Por Bruno Carvalho e Davi Garcia

O ano de 2011 passou e tivemos um fraquíssimo Fall Season, em que pouca coisa nova pôde ser reaproveitada para 2012. Contudo, o ano foi marcado pela consagração de séries veteranas, que em sua maioria apresentaram suas melhores temporadas. Abaixo, Bruno Carvalho e Davi Garcia, editores do blog, compilaram uma lista das 10 melhores produções de 2011, o ano que também foi marcado pela invasão indiscriminada de conteúdo dublado na TV paga brasileira e sem a opção de áudio original e legendas na maioria dos canais. Como toda lista, é óbvio que faltaram diversas produções (algumas lembradas nas menções honrosas abaixo), mas de qualquer forma, estas foram as 10 que mereceram maior destaque conforme esta publicação.

Ah, este é um blog de opiniões pessoais sobre séries (para os novatos). E, sim, esta lista reflete opiniões pessoais! Acreditem, existe público alvo para este disclaimer.

Considerando o escopo técnico e o visual espetacular de Game of Thrones, é como se assistíssemos um pequeno filme épico a cada episódio. Foi essa a sensação que a série deixou em sua boa temporada de estreia que correspondeu à expectativa da ambiciosa proposta de trazer para a TV, os elementos mais marcantes da obra literária que a inspirou. Assim, apoiada na tríade do elenco correto aliado a roteiro e direção eficientes, a produção cumpriu bem a missão de emular o mundo fantástico criado por George R.R. Martin e de tornar críveis o suspense e as ações de seus fascinantes personagens num cenário violento e cercado por disputas de poder. (D.G.)

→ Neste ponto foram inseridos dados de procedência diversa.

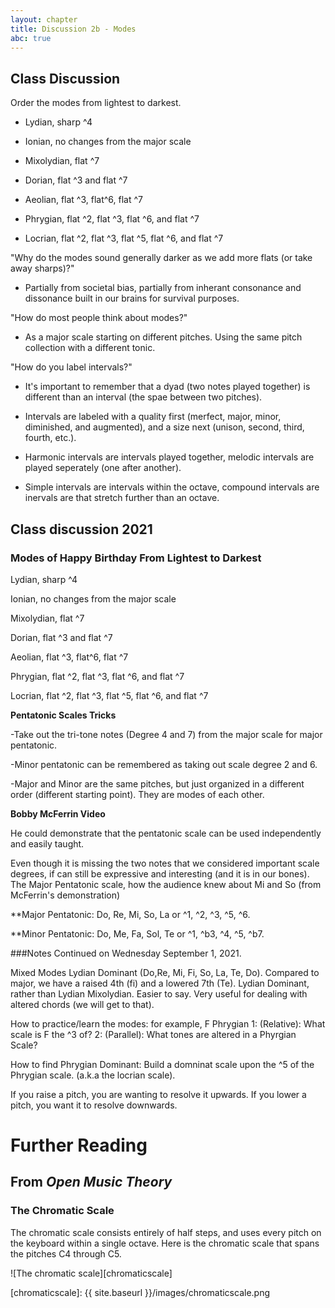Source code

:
 ```yaml
---
layout: chapter
title: Discussion 2b - Modes
abc: true
---
```


## Class Discussion

Order the modes from lightest to darkest.

- Lydian, sharp ^4

- Ionian, no changes from the major scale

- Mixolydian, flat ^7

- Dorian, flat ^3 and flat ^7

- Aeolian, flat ^3, flat^6, flat ^7

- Phrygian, flat ^2, flat ^3, flat ^6, and flat ^7

- Locrian, flat ^2, flat ^3, flat ^5, flat ^6, and flat ^7

"Why do the modes sound generally darker as we add more flats (or take away sharps)?"

- Partially from societal bias, partially from inherant consonance and dissonance built in our brains for survival purposes.

"How do most people think about modes?"

- As a major scale starting on different pitches. Using the same pitch collection with a different tonic.

"How do you label intervals?"

- It's important to remember that a dyad (two notes played together) is different than an interval (the spae between two pitches).

- Intervals are labeled with a quality first (merfect, major, minor, diminished, and augmented), and a size next (unison, second, third, fourth, etc.).

- Harmonic intervals are intervals played together, melodic intervals are played seperately (one after another).

- Simple intervals are intervals within the octave, compound intervals are inervals are that stretch further than an octave.



## Class discussion 2021

### Modes of Happy Birthday From Lightest to Darkest

Lydian, sharp ^4

Ionian, no changes from the major scale

Mixolydian, flat ^7

Dorian, flat ^3 and flat ^7

Aeolian, flat ^3, flat^6, flat ^7

Phrygian, flat ^2, flat ^3, flat ^6, and flat ^7

Locrian, flat ^2, flat ^3, flat ^5, flat ^6, and flat ^7

**Pentatonic Scales Tricks**

-Take out the tri-tone notes (Degree 4 and 7) from the major scale for major pentatonic.

-Minor pentatonic can be remembered as taking out scale degree 2 and 6.

-Major and Minor are the same pitches, but just organized in a different order (different starting point). They are modes of each other.

**Bobby McFerrin Video**

He could demonstrate that the pentatonic scale can be used independently and easily taught. 

Even though it is missing the two notes that we considered important scale degrees, if can still be expressive and interesting (and it is in our bones). 
The Major Pentatonic scale, how the audience knew about Mi and So (from McFerrin's demonstration)

**Major Pentatonic: Do, Re, Mi, So, La or ^1, ^2, ^3, ^5, ^6.

**Minor Pentatonic: Do, Me, Fa, Sol, Te or ^1, ^b3, ^4, ^5, ^b7.

###Notes Continued on Wednesday September 1, 2021. 

Mixed Modes
Lydian Dominant (Do,Re, Mi, Fi, So, La, Te, Do). Compared to major, we have a raised 4th (fi) and a lowered 7th (Te). 
Lydian Dominant, rather than Lydian Mixolydian. Easier to say. Very useful for dealing with altered chords (we will get to that).

How to practice/learn the modes: for example, F Phrygian
1: (Relative): What scale is F the ^3 of?
2: (Parallel): What tones are altered in a Phyrgian Scale?

How to find Phrygian Dominant: Build a domninat scale upon the ^5 of the Phrygian scale. (a.k.a the locrian scale).

If you raise a pitch, you are wanting to resolve it upwards. If you lower a pitch, you want it to resolve downwards.

# Further Reading

## From *Open Music Theory*

### The Chromatic Scale ###

The chromatic scale consists entirely of half steps, and uses every pitch on the keyboard within a single octave. Here is the chromatic scale that spans the pitches C4 through C5.

![The chromatic scale][chromaticscale]

[chromaticscale]: {{ site.baseurl }}/images/chromaticscale.png
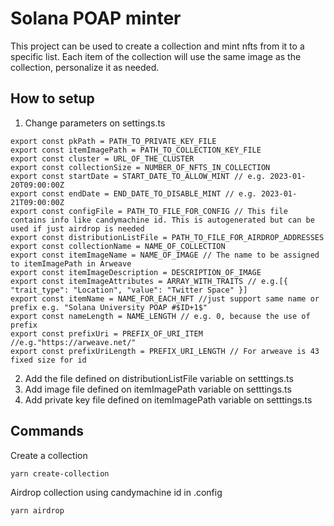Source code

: # Solana POAP minter


This project can be used to create a collection and mint nfts from it to a specific list. Each item of the collection will use the same image as the collection, personalize it as needed.


## How to setup


1. Change parameters on settings.ts

```
export const pkPath = PATH_TO_PRIVATE_KEY_FILE
export const itemImagePath = PATH_TO_COLLECTION_KEY_FILE
export const cluster = URL_OF_THE_CLUSTER
export const collectionSize = NUMBER_OF_NFTS_IN_COLLECTION
export const startDate = START_DATE_TO_ALLOW_MINT // e.g. 2023-01-20T09:00:00Z
export const endDate = END_DATE_TO_DISABLE_MINT // e.g. 2023-01-21T09:00:00Z
export const configFile = PATH_TO_FILE_FOR_CONFIG // This file contains info like candymachine id. This is autogenerated but can be used if just airdrop is needed
export const distributionListFile = PATH_TO_FILE_FOR_AIRDROP_ADDRESSES
export const collectionName = NAME_OF_COLLECTION
export const itemImageName = NAME_OF_IMAGE // The name to be assigned to itemImagePath in Arweave
export const itemImageDescription = DESCRIPTION_OF_IMAGE
export const itemImageAttributes = ARRAY_WITH_TRAITS // e.g.[{ "trait_type": "Location", "value": "Twitter Space" }]
export const itemName = NAME_FOR_EACH_NFT //just support same name or prefix e.g. "Solana University POAP #$ID+1$"
export const nameLength = NAME_LENGTH // e.g. 0, because the use of prefix
export const prefixUri = PREFIX_OF_URI_ITEM //e.g."https://arweave.net/"
export const prefixUriLength = PREFIX_URI_LENGTH // For arweave is 43 fixed size for id
```

2. Add the file defined on distributionListFile variable on setttings.ts
3. Add image file defined on itemImagePath variable on setttings.ts
4. Add private key file defined on itemImagePath variable on setttings.ts

## Commands

Create a collection

`yarn create-collection`

Airdrop collection using candymachine id in .config

`yarn airdrop`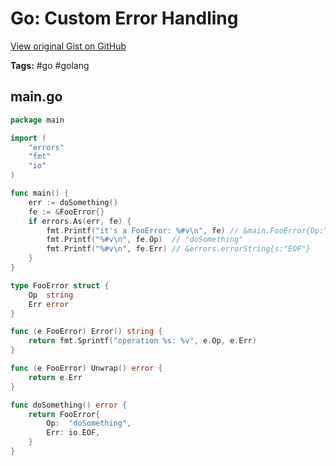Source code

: # Go: Custom Error Handling 

[View original Gist on GitHub](https://gist.github.com/Integralist/3b1b8dcba080c980208a8bdd546966fd)

**Tags:** #go #golang 

## main.go

```go
package main

import (
	"errors"
	"fmt"
	"io"
)

func main() {
	err := doSomething()
	fe := &FooError{}
	if errors.As(err, fe) {
		fmt.Printf("it's a FooError: %#v\n", fe) // &main.FooError{Op:"doSomething", Err:(*errors.errorString)(0x556720)}
		fmt.Printf("%#v\n", fe.Op)  // "doSomething"
		fmt.Printf("%#v\n", fe.Err) // &errors.errorString{s:"EOF"}
	}
}

type FooError struct {
	Op  string
	Err error
}

func (e FooError) Error() string {
	return fmt.Sprintf("operation %s: %v", e.Op, e.Err)
}

func (e FooError) Unwrap() error {
	return e.Err
}

func doSomething() error {
	return FooError{
		Op:  "doSomething",
		Err: io.EOF,
	}
}
```

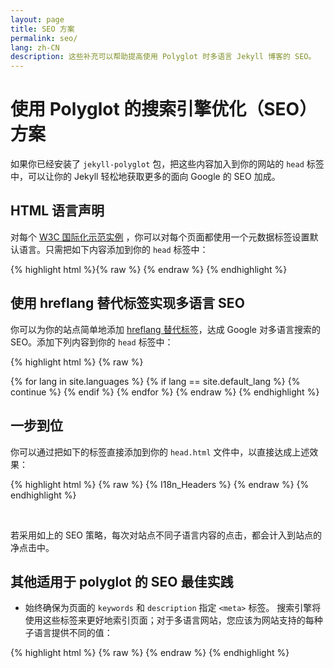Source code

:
 ```yaml
---
layout: page
title: SEO 方案
permalink: seo/
lang: zh-CN
description: 这些补充可以帮助提高使用 Polyglot 时多语言 Jekyll 博客的 SEO。
---
```


# 使用 Polyglot 的搜索引擎优化（SEO）方案

如果你已经安装了 `jekyll-polyglot` 包，把这些内容加入到你的网站的 `head` 标签中，可以让你的 Jekyll 轻松地获取更多的面向 Google 的 SEO 加成。

## HTML 语言声明

对每个 [W3C 国际化示范实例](http://www.w3.org/International/geo/html-tech/tech-lang.html#ri20060630.133615821)
，你可以对每个页面都使用一个元数据标签设置默认语言。只需把如下内容添加到你的 `head` 标签中：

{% highlight html %}{% raw %}
<meta http-equiv="Content-Language" content="{{site.active_lang}}">
{% endraw %}
{% endhighlight %}

## 使用 hreflang 替代标签实现多语言 SEO

你可以为你的站点简单地添加 [hreflang 替代标签](https://support.google.com/webmasters/answer/189077?hl=zh-CN)，达成 Google 对多语言搜索的 SEO。添加下列内容到你的 `head` 标签中：

{% highlight html %}
{% raw %}
<link rel="alternate"
      hreflang="{{site.default_lang}}"
      href="http://yoursite.com{{page.permalink}}" />
{% for lang in site.languages %}
{% if lang == site.default_lang %}
  {% continue %}
{% endif %}
<link rel="alternate"
    hreflang="{{lang}}"
    href="http://yoursite.com/{{lang}}{{page.permalink}}" />
{% endfor %}
{% endraw %}
{% endhighlight %}

## 一步到位

你可以通过把如下的标签直接添加到你的 `head.html` 文件中，以直接达成上述效果：

{% highlight html %}
{% raw %}
{% I18n_Headers %}
{% endraw %}
{% endhighlight %}

<br>

若采用如上的 SEO 策略，每次对站点不同子语言内容的点击，都会计入到站点的净点击中。

## 其他适用于 polyglot 的 SEO 最佳实践

* 始终确保为页面的 `keywords` 和 `description` 指定 `<meta>` 标签。 搜索引擎将使用这些标签来更好地索引页面；对于多语言网站，您应该为网站支持的每种子语言提供不同的值：

{% highlight html %}
{% raw %}
  <meta name="description" content="{{ page.description | default: site.description[site.active_lang] }}">
  <meta name="keywords" content="{{ page.keywords | default: site.keywords[site.active_lang] }}">
{% endraw %}
{% endhighlight %}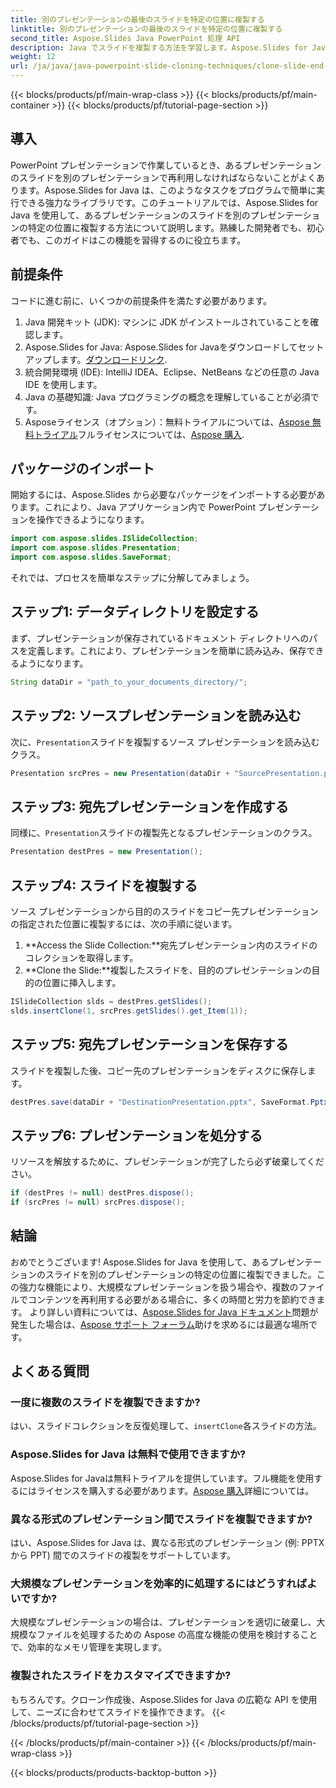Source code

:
 ```yaml
---
title: 別のプレゼンテーションの最後のスライドを特定の位置に複製する
linktitle: 別のプレゼンテーションの最後のスライドを特定の位置に複製する
second_title: Aspose.Slides Java PowerPoint 処理 API
description: Java でスライドを複製する方法を学習します。Aspose.Slides for Java を使用して、ある PowerPoint プレゼンテーションから別の PowerPoint プレゼンテーションにスライドを複製するためのステップ バイ ステップ ガイドです。
weight: 12
url: /ja/java/java-powerpoint-slide-cloning-techniques/clone-slide-end-another-specific-position-powerpoint/
---
```


{{< blocks/products/pf/main-wrap-class >}}
{{< blocks/products/pf/main-container >}}
{{< blocks/products/pf/tutorial-page-section >}}

## 導入
PowerPoint プレゼンテーションで作業しているとき、あるプレゼンテーションのスライドを別のプレゼンテーションで再利用しなければならないことがよくあります。Aspose.Slides for Java は、このようなタスクをプログラムで簡単に実行できる強力なライブラリです。このチュートリアルでは、Aspose.Slides for Java を使用して、あるプレゼンテーションのスライドを別のプレゼンテーションの特定の位置に複製する方法について説明します。熟練した開発者でも、初心者でも、このガイドはこの機能を習得するのに役立ちます。
## 前提条件
コードに進む前に、いくつかの前提条件を満たす必要があります。
1. Java 開発キット (JDK): マシンに JDK がインストールされていることを確認します。
2.  Aspose.Slides for Java: Aspose.Slides for Javaをダウンロードしてセットアップします。[ダウンロードリンク](https://releases.aspose.com/slides/java/).
3. 統合開発環境 (IDE): IntelliJ IDEA、Eclipse、NetBeans などの任意の Java IDE を使用します。
4. Java の基礎知識: Java プログラミングの概念を理解していることが必須です。
5.  Asposeライセンス（オプション）：無料トライアルについては、[Aspose 無料トライアル](https://releases.aspose.com/)フルライセンスについては、[Aspose 購入](https://purchase.aspose.com/buy).
## パッケージのインポート
開始するには、Aspose.Slides から必要なパッケージをインポートする必要があります。これにより、Java アプリケーション内で PowerPoint プレゼンテーションを操作できるようになります。
```java
import com.aspose.slides.ISlideCollection;
import com.aspose.slides.Presentation;
import com.aspose.slides.SaveFormat;

```

それでは、プロセスを簡単なステップに分解してみましょう。
## ステップ1: データディレクトリを設定する
まず、プレゼンテーションが保存されているドキュメント ディレクトリへのパスを定義します。これにより、プレゼンテーションを簡単に読み込み、保存できるようになります。
```java
String dataDir = "path_to_your_documents_directory/";
```
## ステップ2: ソースプレゼンテーションを読み込む
次に、`Presentation`スライドを複製するソース プレゼンテーションを読み込むクラス。
```java
Presentation srcPres = new Presentation(dataDir + "SourcePresentation.pptx");
```
## ステップ3: 宛先プレゼンテーションを作成する
同様に、`Presentation`スライドの複製先となるプレゼンテーションのクラス。
```java
Presentation destPres = new Presentation();
```
## ステップ4: スライドを複製する
ソース プレゼンテーションから目的のスライドをコピー先プレゼンテーションの指定された位置に複製するには、次の手順に従います。
1. **Access the Slide Collection:**宛先プレゼンテーション内のスライドのコレクションを取得します。
2. **Clone the Slide:**複製したスライドを、目的のプレゼンテーションの目的の位置に挿入します。
```java
ISlideCollection slds = destPres.getSlides();
slds.insertClone(1, srcPres.getSlides().get_Item(1));
```
## ステップ5: 宛先プレゼンテーションを保存する
スライドを複製した後、コピー先のプレゼンテーションをディスクに保存します。
```java
destPres.save(dataDir + "DestinationPresentation.pptx", SaveFormat.Pptx);
```
## ステップ6: プレゼンテーションを処分する
リソースを解放するために、プレゼンテーションが完了したら必ず破棄してください。
```java
if (destPres != null) destPres.dispose();
if (srcPres != null) srcPres.dispose();
```

## 結論
おめでとうございます! Aspose.Slides for Java を使用して、あるプレゼンテーションのスライドを別のプレゼンテーションの特定の位置に複製できました。この強力な機能により、大規模なプレゼンテーションを扱う場合や、複数のファイルでコンテンツを再利用する必要がある場合に、多くの時間と労力を節約できます。
より詳しい資料については、[Aspose.Slides for Java ドキュメント](https://reference.aspose.com/slides/java/)問題が発生した場合は、[Aspose サポート フォーラム](https://forum.aspose.com/c/slides/11)助けを求めるには最適な場所です。
## よくある質問
### 一度に複数のスライドを複製できますか?
はい、スライドコレクションを反復処理して、`insertClone`各スライドの方法。
### Aspose.Slides for Java は無料で使用できますか?
Aspose.Slides for Javaは無料トライアルを提供しています。フル機能を使用するにはライセンスを購入する必要があります。[Aspose 購入](https://purchase.aspose.com/buy)詳細については。
### 異なる形式のプレゼンテーション間でスライドを複製できますか?
はい、Aspose.Slides for Java は、異なる形式のプレゼンテーション (例: PPTX から PPT) 間でのスライドの複製をサポートしています。
### 大規模なプレゼンテーションを効率的に処理するにはどうすればよいですか?
大規模なプレゼンテーションの場合は、プレゼンテーションを適切に破棄し、大規模なファイルを処理するための Aspose の高度な機能の使用を検討することで、効率的なメモリ管理を実現します。
### 複製されたスライドをカスタマイズできますか?
もちろんです。クローン作成後、Aspose.Slides for Java の広範な API を使用して、ニーズに合わせてスライドを操作できます。
{{< /blocks/products/pf/tutorial-page-section >}}

{{< /blocks/products/pf/main-container >}}
{{< /blocks/products/pf/main-wrap-class >}}

{{< blocks/products/products-backtop-button >}}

Irreverente e nonsense na medida certa, Parks and Recreation superou The Office e Modern Family e é hoje a melhor comédia em estilo mockumentary da TV. Com um elenco invejável liderado por Amy Poehler, veterana do Saturday Night Live, a série percorreu 2011 demonstrando ter um texto ágil, atual, com personagens heterogêneos, peculiares e hilários como Ron Swanson (Nick Oferman), Tom Haveford (Aziz Ansari) e as ótimas adições Rob Lowe (Chris Traeger) e Ben Wyatt (Adam Scott). A storyline da eleição de Leslie revelou que a 4a temporada ainda tem bastante potencial para desenvolver em 2012. Parks é deliciosamente hilária e imperdível! (B.C.)

Duas verdades fundamentais resumem Fringe e explicam sua presença nessa lista: (1) o drama sci fi, exibido em ambiente mainstream geralmente avesso ao tema, jamais abre mão de se reinventar mesmo quando a zona de conforto da repetição surge como um caminho mais seguro e (2) mesmo contando com efeitos acima da média, o que sustenta e desenvolve sua narrativa intrigante é a perspectiva pessoal e sobretudo emocional que seu ótimo trio de personagens liderado pelo excelente Walter Bishop (John Noble) imprime em cada uma daquelas deliciosas histórias. (D.G.)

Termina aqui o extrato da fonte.